É notável que muitas preferem pagar multas pelo descumprimento da lei a trabalhar em prol da inclusão. "Às vezes a empresa não tem um orçamento anual robusto para investir em programas de acessibilidade, de diversidade e inclusão e não traz pessoas com deficiência de forma proativa e adequada nos processos de contratação. Na outra ponta está pagando termos de ajustamento e conduta de valores até seis vezes maiores do que seria investido num programa de diversidade", alerta Liliane.
Capacitismo estrutural
Ainda conforme dados do IBGE, apenas uma em cada quatro pessoas com deficiência concluiu o chamado Ensino Básico Obrigatório - outra desvantagem em relação ao mercado de trabalho. Para Katya Hemelrijk, CEO da Talento Incluir Consultoria, a forma de mudarmos o cenário da falta de oportunidade de estudo é fazendo com que as escolas, de fato, sejam inclusivas, começando pela acessibilidade.
"Hoje, 40% das escolas no Brasil, de acordo com o Censo de Educação de 2020, não têm nenhum tipo de acessibilidade. Quando nos deparamos com uma situação em que as escolas não estão prontas nem fisicamente, nem com a metodologia adequada, nem com o suporte de intérpretes de Libras, por exemplo, as crianças têm uma dificuldade muito grande de estudar e acabam fazendo parte dessa população que não consegue se formar", observa.

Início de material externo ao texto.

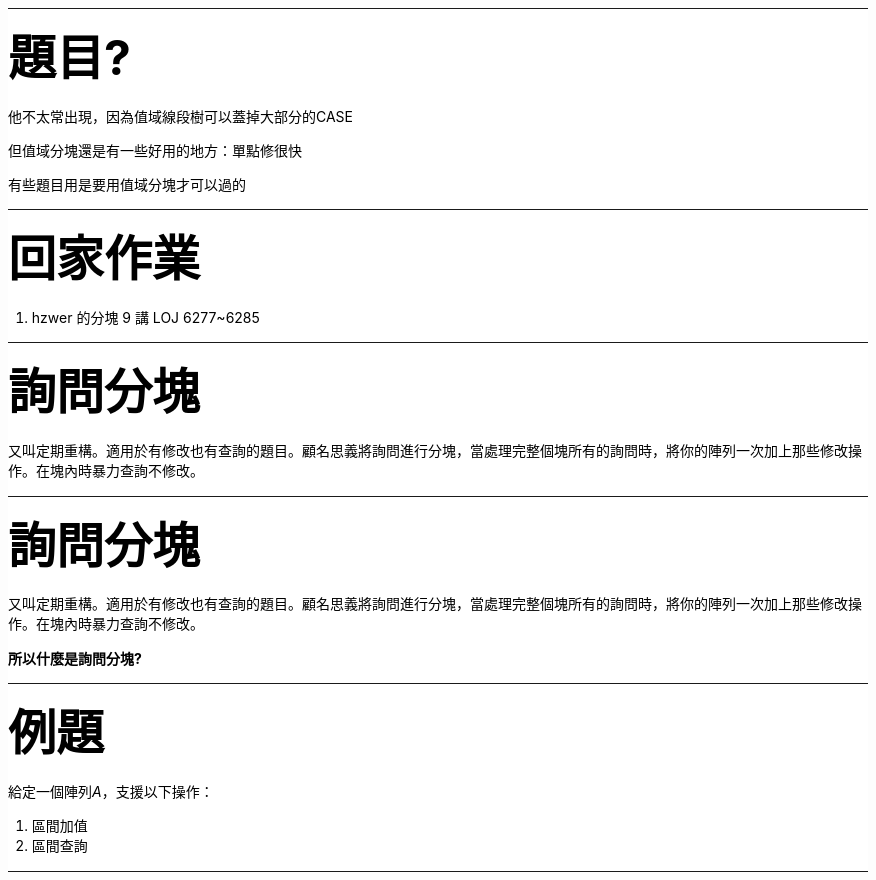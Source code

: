----

<font color="black">

<font size=8><b> 題目? </b></font>

他不太常出現，因為值域線段樹可以蓋掉大部分的CASE

但值域分塊還是有一些好用的地方：單點修很快

有些題目用是要用值域分塊才可以過的

</font>

----

<font color="black">

<font size=8><b> 回家作業 </b></font>

1. hzwer 的分塊 9 講
LOJ 6277~6285

</font>

---

<font color="black">

<font size=8><b> 詢問分塊 </b></font>

又叫定期重構。適用於有修改也有查詢的題目。顧名思義將詢問進行分塊，當處理完整個塊所有的詢問時，將你的陣列一次加上那些修改操作。在塊內時暴力查詢不修改。

</font>

----

<font color="black">
<font size=8><b> 詢問分塊 </b></font>

又叫定期重構。適用於有修改也有查詢的題目。顧名思義將詢問進行分塊，當處理完整個塊所有的詢問時，將你的陣列一次加上那些修改操作。在塊內時暴力查詢不修改。

**所以什麼是詢問分塊?**

</font>

----

<font color="black">

<font size=8><b> 例題 </b></font>

給定一個陣列$A$，支援以下操作：

1. 區間加值
2. 區間查詢

</font>

----

<font color="black">
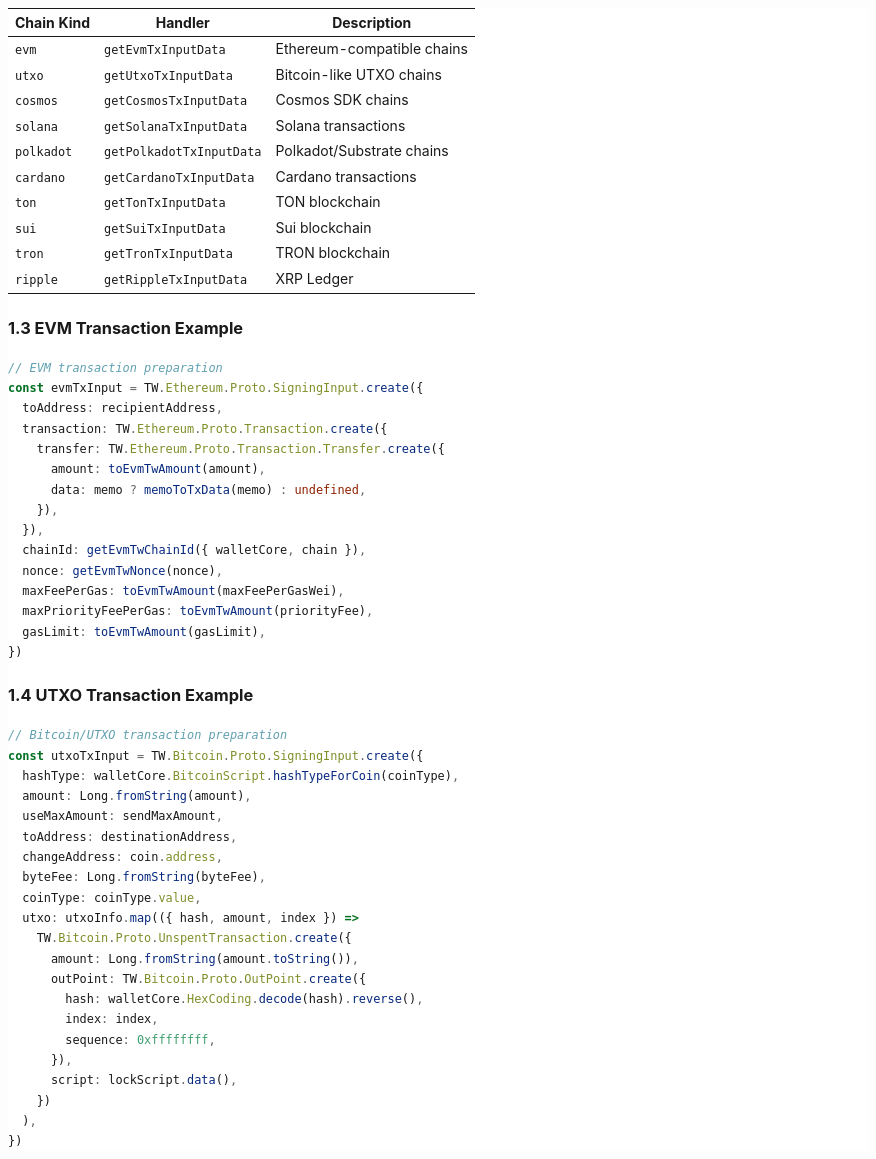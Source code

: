 | Chain Kind | Handler | Description |
|------------|---------|-------------|
| `evm` | `getEvmTxInputData` | Ethereum-compatible chains |
| `utxo` | `getUtxoTxInputData` | Bitcoin-like UTXO chains |
| `cosmos` | `getCosmosTxInputData` | Cosmos SDK chains |
| `solana` | `getSolanaTxInputData` | Solana transactions |
| `polkadot` | `getPolkadotTxInputData` | Polkadot/Substrate chains |
| `cardano` | `getCardanoTxInputData` | Cardano transactions |
| `ton` | `getTonTxInputData` | TON blockchain |
| `sui` | `getSuiTxInputData` | Sui blockchain |
| `tron` | `getTronTxInputData` | TRON blockchain |
| `ripple` | `getRippleTxInputData` | XRP Ledger |

### 1.3 EVM Transaction Example

```typescript
// EVM transaction preparation
const evmTxInput = TW.Ethereum.Proto.SigningInput.create({
  toAddress: recipientAddress,
  transaction: TW.Ethereum.Proto.Transaction.create({
    transfer: TW.Ethereum.Proto.Transaction.Transfer.create({
      amount: toEvmTwAmount(amount),
      data: memo ? memoToTxData(memo) : undefined,
    }),
  }),
  chainId: getEvmTwChainId({ walletCore, chain }),
  nonce: getEvmTwNonce(nonce),
  maxFeePerGas: toEvmTwAmount(maxFeePerGasWei),
  maxPriorityFeePerGas: toEvmTwAmount(priorityFee),
  gasLimit: toEvmTwAmount(gasLimit),
})
```

### 1.4 UTXO Transaction Example

```typescript
// Bitcoin/UTXO transaction preparation
const utxoTxInput = TW.Bitcoin.Proto.SigningInput.create({
  hashType: walletCore.BitcoinScript.hashTypeForCoin(coinType),
  amount: Long.fromString(amount),
  useMaxAmount: sendMaxAmount,
  toAddress: destinationAddress,
  changeAddress: coin.address,
  byteFee: Long.fromString(byteFee),
  coinType: coinType.value,
  utxo: utxoInfo.map(({ hash, amount, index }) =>
    TW.Bitcoin.Proto.UnspentTransaction.create({
      amount: Long.fromString(amount.toString()),
      outPoint: TW.Bitcoin.Proto.OutPoint.create({
        hash: walletCore.HexCoding.decode(hash).reverse(),
        index: index,
        sequence: 0xffffffff,
      }),
      script: lockScript.data(),
    })
  ),
})
```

No ponto de vista de Katya, a percepção capacitista que vemos na sociedade sobre falta de rendimento e de menos entrega da pessoa com deficiência ainda é muito frequente. "A pessoa com deficiência ainda é percebida na sociedade como uma pessoa incapaz, que não produz, que precisa de ajuda, precisa ser cuidada, é a tal da 'caixa do coitadinho'. Esse comportamento tem uma influência muito grande, cultural e religiosa, inclusive, que compõe o chamado capacitismo estrutural. Muitas vezes começa dentro de casa, quando a própria família não acredita na capacidade de competência da pessoa com deficiência. Isso vai propagando para os ambientes corporativos", diz.
Katya afirma que o fato de a Lei de Cotas, por muito tempo, ter permitido a inserção de PcDs nas empresas pela deficiência e não pelo perfil para a vaga certa acabou reforçando estereótipos de incompetência e pouca produtividade, porque muitas das pessoas que foram contratadas não sabiam fazer aquilo para o que foram contratadas e não foram desenvolvidas para isso.
"Hoje há uma dificuldade grande de fazer com que as pessoas nas empresas acreditem que as pessoas com deficiência possam ser desenvolvidas. O ponto é sociedade acaba generalizando a pessoa com deficiência e olhando só para deficiência. Então, esse é um grande desafio ainda hoje", salienta.